In a second step of this study, P. falciparum infections during successive clinical attacks in unprotected children have been characterized by analysing each isolate using three molecular markers: msp1, msp2 and glurp when necessary [23]. The discrimination between recrudescence and new infections has been carefully analysed. It appears that the successive clinical episodes experienced by each child were caused by genetically distinct parasite populations. This gives a confirmation that each episode was a true one instead of being a recrudescence and only one child for one episode was identified as recrudescence. Therefore, we can claim that malaria episodes in these children were caused by new inoculated parasites. These findings are in line with previous reports from Soudan, Senegal, and Gabon [3133]. It is worth noting that the FC27 fragment of 400bp, which was the most prevalent in clinical episodes of malaria, was also observed with a high frequency in other studies among symptomatic malaria children [34, 35]. This may indicates an association between this FC27 allelic type and clinical episodes, hence predicts a possible candidate antigene that can be considered in designing malaria vaccine.
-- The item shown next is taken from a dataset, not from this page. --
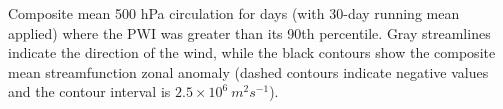 \label{fig:pwi_spatial_summary}
Composite mean 500 hPa circulation for days (with 30-day running mean applied) where the PWI was greater than its 90th percentile. Gray streamlines indicate the direction of the wind, while the black contours show the composite mean streamfunction zonal anomaly (dashed contours indicate negative values and the contour interval is $2.5 \times 10^6 \: m^2 s^{-1}$).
As a conclusion, this study shows that the introduction of ACT in the Republic of Congo has reduced the multiplicity of infection but not the genetic diversity of P. falciparum isolates from children living in Southern districts of Brazzaville. It also points out that children exposed to the same malaria transmission and socio-economic conditions might have different susceptibility to malaria infections. The two groups described here are important for designing additional studies to investigate human and parasite genetic factors that may be involved in the susceptibility/resistance to malaria in this area.